The legislators’ plan includes $4 billion in revenue-raising options that would come from the wealthiest in the state as well as major corporations who pay a much smaller percentage in taxes than the state’s poorest residents.
“The most recent election showed people really want a different direction, they want fairness, they want equity,” said Rep. Quentin Phipps. “Now is the time for change—we’ve been talking about these issues for years.”
CEA President Jeff Leake said that educators appreciate that legislators are taking a stand.
“Teachers see every day the kind of dire circumstances their students and their students’ families are facing,” he said. “From hunger to job loss to illness and even loss of life, COVID-19 has devastated so many Connecticut residents. People are at a breaking point. We need a serious investment by state government to help those whom this pandemic has harmed the most.”
Joining legislators at today’s news conference were two of the many Connecticut residents who have had their lives severely disrupted by the pandemic.
Denise Rogers lost her husband to COVID in May of this past year, and she too was infected.

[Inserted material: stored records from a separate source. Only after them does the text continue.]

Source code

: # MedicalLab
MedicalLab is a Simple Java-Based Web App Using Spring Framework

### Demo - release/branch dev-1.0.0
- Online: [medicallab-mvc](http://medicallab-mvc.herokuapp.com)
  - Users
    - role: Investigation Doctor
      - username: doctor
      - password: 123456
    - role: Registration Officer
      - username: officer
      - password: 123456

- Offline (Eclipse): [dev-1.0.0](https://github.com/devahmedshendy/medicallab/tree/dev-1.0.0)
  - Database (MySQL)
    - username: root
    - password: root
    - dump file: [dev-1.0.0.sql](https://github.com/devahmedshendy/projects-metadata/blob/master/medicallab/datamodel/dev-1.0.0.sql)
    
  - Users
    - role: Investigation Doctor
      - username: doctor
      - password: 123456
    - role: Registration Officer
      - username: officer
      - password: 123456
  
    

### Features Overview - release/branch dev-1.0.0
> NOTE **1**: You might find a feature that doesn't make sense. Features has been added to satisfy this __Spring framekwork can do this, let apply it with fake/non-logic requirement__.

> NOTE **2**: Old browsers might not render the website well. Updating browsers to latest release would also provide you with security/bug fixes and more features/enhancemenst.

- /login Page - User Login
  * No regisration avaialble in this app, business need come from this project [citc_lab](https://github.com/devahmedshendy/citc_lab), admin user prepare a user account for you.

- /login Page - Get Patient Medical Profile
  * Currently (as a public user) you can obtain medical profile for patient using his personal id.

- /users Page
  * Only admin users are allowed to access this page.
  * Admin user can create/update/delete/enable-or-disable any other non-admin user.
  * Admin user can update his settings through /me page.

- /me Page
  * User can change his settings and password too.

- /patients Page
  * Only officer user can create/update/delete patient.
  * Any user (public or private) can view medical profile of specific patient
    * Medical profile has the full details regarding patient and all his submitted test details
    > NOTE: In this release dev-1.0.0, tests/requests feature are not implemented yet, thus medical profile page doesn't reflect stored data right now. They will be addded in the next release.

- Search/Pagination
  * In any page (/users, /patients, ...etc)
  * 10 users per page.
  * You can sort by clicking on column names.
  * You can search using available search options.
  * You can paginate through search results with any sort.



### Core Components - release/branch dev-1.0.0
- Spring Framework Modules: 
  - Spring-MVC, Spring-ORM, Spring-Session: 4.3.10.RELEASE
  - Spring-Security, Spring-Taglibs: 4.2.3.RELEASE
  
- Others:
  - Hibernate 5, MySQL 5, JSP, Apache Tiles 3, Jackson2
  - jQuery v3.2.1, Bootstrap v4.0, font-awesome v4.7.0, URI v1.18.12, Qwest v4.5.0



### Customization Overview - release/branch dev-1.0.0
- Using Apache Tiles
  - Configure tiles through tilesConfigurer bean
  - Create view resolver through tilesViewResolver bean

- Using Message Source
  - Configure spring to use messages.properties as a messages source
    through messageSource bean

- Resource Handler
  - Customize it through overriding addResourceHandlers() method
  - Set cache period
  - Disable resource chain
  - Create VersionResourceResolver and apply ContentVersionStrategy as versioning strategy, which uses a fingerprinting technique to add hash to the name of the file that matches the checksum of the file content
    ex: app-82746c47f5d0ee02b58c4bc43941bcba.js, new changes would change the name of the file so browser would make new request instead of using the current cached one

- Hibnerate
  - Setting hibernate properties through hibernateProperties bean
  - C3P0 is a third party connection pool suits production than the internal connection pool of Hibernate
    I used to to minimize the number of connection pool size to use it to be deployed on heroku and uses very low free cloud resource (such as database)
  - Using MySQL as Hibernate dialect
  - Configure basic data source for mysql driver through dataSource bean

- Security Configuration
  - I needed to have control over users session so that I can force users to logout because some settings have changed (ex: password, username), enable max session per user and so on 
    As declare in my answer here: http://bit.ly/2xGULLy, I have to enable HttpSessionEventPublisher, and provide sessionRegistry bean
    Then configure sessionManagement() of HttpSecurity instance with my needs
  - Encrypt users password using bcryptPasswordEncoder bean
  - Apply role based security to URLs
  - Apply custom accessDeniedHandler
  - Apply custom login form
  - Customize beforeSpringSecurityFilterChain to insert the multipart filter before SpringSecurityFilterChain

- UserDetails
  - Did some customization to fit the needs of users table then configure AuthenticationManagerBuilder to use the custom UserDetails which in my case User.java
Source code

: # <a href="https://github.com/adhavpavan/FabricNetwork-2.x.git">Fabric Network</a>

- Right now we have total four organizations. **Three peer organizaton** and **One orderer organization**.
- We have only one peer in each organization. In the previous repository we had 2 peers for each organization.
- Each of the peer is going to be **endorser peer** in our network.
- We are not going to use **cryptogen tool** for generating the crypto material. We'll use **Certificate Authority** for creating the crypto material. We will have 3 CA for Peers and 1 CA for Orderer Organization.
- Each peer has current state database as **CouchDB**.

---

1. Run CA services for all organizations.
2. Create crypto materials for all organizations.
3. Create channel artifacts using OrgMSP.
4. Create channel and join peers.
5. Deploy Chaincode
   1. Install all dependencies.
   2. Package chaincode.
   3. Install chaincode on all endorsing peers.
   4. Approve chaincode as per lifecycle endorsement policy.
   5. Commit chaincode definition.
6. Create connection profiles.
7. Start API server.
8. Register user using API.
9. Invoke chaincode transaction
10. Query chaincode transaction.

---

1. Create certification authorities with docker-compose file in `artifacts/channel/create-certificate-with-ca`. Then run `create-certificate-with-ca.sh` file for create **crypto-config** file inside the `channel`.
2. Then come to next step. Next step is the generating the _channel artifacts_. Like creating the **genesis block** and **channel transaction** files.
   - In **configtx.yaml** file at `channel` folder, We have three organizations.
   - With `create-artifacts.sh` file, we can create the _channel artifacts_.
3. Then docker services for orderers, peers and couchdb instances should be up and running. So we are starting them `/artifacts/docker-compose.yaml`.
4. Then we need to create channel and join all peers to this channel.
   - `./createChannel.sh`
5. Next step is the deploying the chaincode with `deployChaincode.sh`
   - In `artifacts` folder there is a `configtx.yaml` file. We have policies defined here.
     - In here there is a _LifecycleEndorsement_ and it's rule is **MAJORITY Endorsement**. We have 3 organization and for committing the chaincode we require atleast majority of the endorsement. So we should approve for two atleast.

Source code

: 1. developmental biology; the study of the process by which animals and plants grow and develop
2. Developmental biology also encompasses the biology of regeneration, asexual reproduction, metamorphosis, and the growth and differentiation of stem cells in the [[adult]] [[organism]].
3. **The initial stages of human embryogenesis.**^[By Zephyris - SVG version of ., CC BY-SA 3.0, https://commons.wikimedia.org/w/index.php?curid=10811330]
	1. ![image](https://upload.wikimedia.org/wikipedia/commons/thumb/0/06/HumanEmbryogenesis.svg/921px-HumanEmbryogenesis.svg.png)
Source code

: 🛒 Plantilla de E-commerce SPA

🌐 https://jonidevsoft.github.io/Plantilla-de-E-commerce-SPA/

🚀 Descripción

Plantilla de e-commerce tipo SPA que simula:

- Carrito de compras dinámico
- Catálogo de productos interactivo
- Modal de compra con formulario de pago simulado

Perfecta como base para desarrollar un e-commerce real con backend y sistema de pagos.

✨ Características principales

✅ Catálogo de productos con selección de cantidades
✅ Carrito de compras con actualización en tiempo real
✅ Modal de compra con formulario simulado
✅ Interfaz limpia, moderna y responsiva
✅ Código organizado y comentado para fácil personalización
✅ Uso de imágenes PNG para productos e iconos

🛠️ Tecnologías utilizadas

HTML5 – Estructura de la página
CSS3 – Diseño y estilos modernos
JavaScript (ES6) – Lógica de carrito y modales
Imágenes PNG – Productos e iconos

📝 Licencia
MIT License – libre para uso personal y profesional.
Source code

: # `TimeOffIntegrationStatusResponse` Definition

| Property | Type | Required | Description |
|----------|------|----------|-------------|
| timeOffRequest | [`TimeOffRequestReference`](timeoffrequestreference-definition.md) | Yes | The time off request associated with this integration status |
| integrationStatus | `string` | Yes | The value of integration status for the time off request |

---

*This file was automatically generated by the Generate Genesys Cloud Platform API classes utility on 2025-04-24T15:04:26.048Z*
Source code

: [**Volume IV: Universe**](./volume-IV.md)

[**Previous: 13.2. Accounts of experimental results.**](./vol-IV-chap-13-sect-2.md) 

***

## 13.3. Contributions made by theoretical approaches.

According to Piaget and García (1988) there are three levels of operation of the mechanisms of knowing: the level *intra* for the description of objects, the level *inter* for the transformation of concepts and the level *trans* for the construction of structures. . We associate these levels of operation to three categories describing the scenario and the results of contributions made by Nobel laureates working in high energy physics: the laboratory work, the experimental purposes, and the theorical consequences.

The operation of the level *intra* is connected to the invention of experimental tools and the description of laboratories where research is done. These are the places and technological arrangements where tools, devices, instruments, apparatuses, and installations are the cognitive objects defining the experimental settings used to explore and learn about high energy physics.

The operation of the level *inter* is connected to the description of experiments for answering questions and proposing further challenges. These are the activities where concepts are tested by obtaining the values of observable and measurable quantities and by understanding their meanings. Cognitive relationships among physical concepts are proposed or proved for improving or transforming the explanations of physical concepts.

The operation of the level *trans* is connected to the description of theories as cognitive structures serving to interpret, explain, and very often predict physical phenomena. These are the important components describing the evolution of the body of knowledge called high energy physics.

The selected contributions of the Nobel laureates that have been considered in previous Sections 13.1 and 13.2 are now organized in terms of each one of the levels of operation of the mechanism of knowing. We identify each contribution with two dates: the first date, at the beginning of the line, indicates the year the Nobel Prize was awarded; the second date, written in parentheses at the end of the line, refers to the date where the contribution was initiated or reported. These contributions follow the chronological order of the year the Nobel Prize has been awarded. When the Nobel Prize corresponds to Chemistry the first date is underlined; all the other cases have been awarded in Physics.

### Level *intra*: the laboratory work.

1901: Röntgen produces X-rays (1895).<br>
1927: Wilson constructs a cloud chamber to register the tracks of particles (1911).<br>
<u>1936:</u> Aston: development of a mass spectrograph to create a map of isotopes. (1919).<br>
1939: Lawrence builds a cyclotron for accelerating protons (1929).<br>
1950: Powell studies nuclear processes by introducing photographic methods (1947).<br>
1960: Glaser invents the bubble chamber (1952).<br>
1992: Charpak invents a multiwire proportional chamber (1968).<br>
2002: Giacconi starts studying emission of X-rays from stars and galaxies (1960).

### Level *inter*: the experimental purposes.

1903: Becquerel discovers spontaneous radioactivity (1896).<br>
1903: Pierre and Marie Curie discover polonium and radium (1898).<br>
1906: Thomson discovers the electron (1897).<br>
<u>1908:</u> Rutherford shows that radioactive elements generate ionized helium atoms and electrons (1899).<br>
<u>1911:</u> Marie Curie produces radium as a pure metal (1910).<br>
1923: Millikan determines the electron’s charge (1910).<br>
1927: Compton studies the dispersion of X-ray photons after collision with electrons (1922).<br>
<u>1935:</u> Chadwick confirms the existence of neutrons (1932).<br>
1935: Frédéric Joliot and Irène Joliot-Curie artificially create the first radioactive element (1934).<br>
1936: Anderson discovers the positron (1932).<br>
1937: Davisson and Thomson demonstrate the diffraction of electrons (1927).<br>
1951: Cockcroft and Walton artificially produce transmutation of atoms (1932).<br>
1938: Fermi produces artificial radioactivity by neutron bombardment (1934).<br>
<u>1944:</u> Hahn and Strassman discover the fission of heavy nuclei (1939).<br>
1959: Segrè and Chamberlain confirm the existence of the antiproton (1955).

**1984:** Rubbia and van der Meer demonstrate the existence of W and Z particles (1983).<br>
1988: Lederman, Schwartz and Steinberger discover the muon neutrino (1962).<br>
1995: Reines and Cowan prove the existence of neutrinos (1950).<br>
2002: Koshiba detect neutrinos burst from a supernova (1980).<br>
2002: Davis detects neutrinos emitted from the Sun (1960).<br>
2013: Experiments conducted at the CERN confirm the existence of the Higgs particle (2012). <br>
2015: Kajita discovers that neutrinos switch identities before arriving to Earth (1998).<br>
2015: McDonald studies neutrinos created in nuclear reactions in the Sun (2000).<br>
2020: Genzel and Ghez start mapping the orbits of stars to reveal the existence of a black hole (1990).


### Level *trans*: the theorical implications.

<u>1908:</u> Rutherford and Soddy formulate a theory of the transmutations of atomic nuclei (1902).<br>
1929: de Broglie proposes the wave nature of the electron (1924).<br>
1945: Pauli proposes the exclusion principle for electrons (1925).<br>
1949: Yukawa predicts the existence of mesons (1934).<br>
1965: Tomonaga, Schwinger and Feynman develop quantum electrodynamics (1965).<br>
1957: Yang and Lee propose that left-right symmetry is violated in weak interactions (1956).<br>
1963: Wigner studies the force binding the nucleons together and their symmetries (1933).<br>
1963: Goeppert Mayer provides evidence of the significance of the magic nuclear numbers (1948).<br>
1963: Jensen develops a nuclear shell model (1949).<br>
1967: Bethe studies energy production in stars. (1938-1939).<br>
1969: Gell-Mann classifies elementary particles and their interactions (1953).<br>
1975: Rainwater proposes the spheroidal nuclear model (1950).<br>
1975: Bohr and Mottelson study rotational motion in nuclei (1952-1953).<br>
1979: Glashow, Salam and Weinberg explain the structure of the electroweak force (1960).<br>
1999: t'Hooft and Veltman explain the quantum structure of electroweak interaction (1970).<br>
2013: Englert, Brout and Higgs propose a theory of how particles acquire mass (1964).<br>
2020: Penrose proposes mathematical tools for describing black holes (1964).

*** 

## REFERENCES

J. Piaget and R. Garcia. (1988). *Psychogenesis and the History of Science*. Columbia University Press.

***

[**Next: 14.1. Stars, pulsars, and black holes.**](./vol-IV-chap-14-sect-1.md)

She is still feeling the effects of COVID and experiences brain fog and fatigue—her doctors don’t know when she will completely recover.
Rogers contracted COVID while working as a bus driver, transporting medical staff at Yale New Haven Hospital. Despite contracting COVID on the job, she has had to fight to receive workers’ compensation.
“Please don’t forget us,” she implored state officials. “We’re out here, and we need your help.”
Weston resident Gavin Guerra is an independent filmmaker, a gig worker who only sometimes receives health insurance from his jobs. His eight-year-old autistic daughter suffers from Crohn’s disease, a medical condition that will require lifelong medical care.
When COVID became widespread in March, Guerra had just finished a job that did offer him health insurance, making him eligible for COBRA coverage when that job ended. Because of his daughter’s fragile medical condition, he did not want to start a new job where he could contract COVID and bring it home, jeopardizing his daughter’s health.
The only health insurance he is currently eligible for and that allows his daughter to access her New York doctors is costing the family more than $30,000 a year in premiums alone.
“I’m not a wealthy person,” Guerra says. “I’m just a concerned father—it’s not like I can do without health insurance and just hope we don’t get sick.”
He continued, “I really hope we can invest in other options for Connecticut and have options in our health insurance exchange that are truly affordable and offer real coverage.”
“The investments we’re highlighting today really can be the solution to the pain, the struggle, the challenges of not just Denise and Gavin, but to the struggles and challenges of mothers and fathers, sisters, brothers, friends and neighbors just like them,” said Rep. Kate Farrar. “We can make these funding investments if we create a state tax policy that does look toward the future and doesn’t just respond to emergencies.”